──────── Stored data ────────
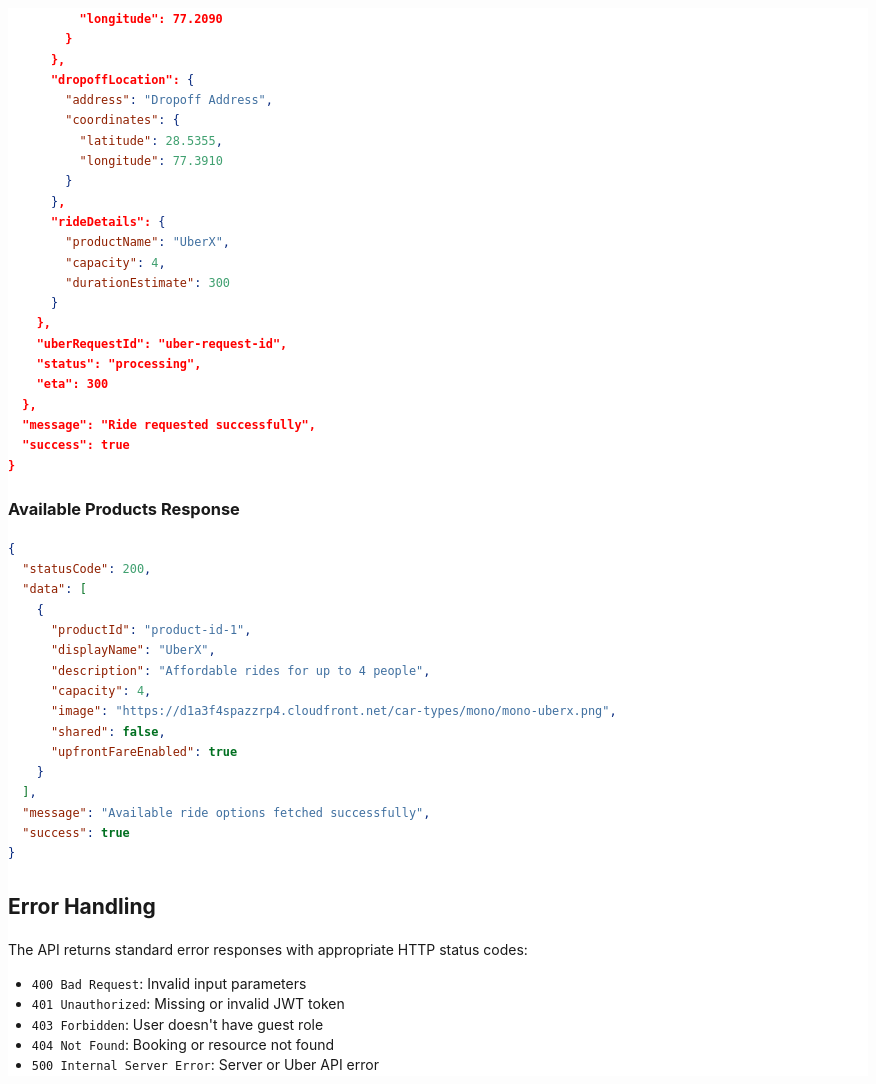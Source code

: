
 ```json
          "longitude": 77.2090
        }
      },
      "dropoffLocation": {
        "address": "Dropoff Address",
        "coordinates": {
          "latitude": 28.5355,
          "longitude": 77.3910
        }
      },
      "rideDetails": {
        "productName": "UberX",
        "capacity": 4,
        "durationEstimate": 300
      }
    },
    "uberRequestId": "uber-request-id",
    "status": "processing",
    "eta": 300
  },
  "message": "Ride requested successfully",
  "success": true
}
```

### Available Products Response
```json
{
  "statusCode": 200,
  "data": [
    {
      "productId": "product-id-1",
      "displayName": "UberX",
      "description": "Affordable rides for up to 4 people",
      "capacity": 4,
      "image": "https://d1a3f4spazzrp4.cloudfront.net/car-types/mono/mono-uberx.png",
      "shared": false,
      "upfrontFareEnabled": true
    }
  ],
  "message": "Available ride options fetched successfully",
  "success": true
}
```

## Error Handling

The API returns standard error responses with appropriate HTTP status codes:

- `400 Bad Request`: Invalid input parameters
- `401 Unauthorized`: Missing or invalid JWT token
- `403 Forbidden`: User doesn't have guest role
- `404 Not Found`: Booking or resource not found
- `500 Internal Server Error`: Server or Uber API error
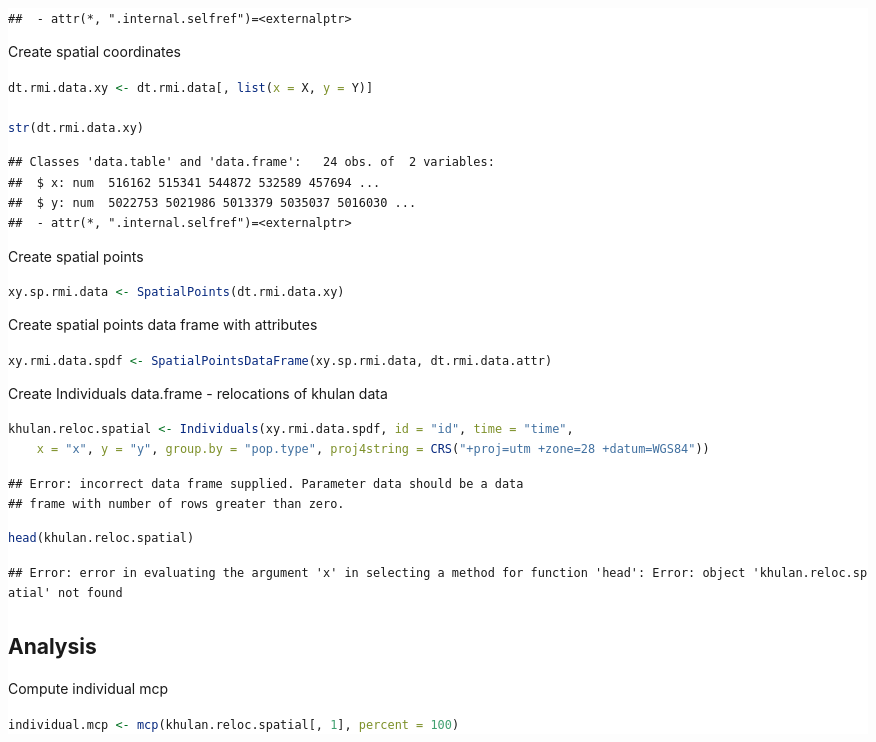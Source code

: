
 ```
##  - attr(*, ".internal.selfref")=<externalptr>
```


Create spatial coordinates

```r
dt.rmi.data.xy <- dt.rmi.data[, list(x = X, y = Y)]

str(dt.rmi.data.xy)
```

```
## Classes 'data.table' and 'data.frame':	24 obs. of  2 variables:
##  $ x: num  516162 515341 544872 532589 457694 ...
##  $ y: num  5022753 5021986 5013379 5035037 5016030 ...
##  - attr(*, ".internal.selfref")=<externalptr>
```


Create spatial points

```r
xy.sp.rmi.data <- SpatialPoints(dt.rmi.data.xy)
```


Create spatial points data frame with attributes

```r
xy.rmi.data.spdf <- SpatialPointsDataFrame(xy.sp.rmi.data, dt.rmi.data.attr)
```


Create Individuals data.frame - relocations of khulan data

```r
khulan.reloc.spatial <- Individuals(xy.rmi.data.spdf, id = "id", time = "time", 
    x = "x", y = "y", group.by = "pop.type", proj4string = CRS("+proj=utm +zone=28 +datum=WGS84"))
```

```
## Error: incorrect data frame supplied. Parameter data should be a data
## frame with number of rows greater than zero.
```

```r
head(khulan.reloc.spatial)
```

```
## Error: error in evaluating the argument 'x' in selecting a method for function 'head': Error: object 'khulan.reloc.spatial' not found
```


Analysis
----------------------------

Compute individual mcp

```r
individual.mcp <- mcp(khulan.reloc.spatial[, 1], percent = 100)
```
────────
> About this task: The answer should consist of every line above in which "Available" appears.

> Output below:
### Available Products Response
  "message": "Available ride options fetched successfully",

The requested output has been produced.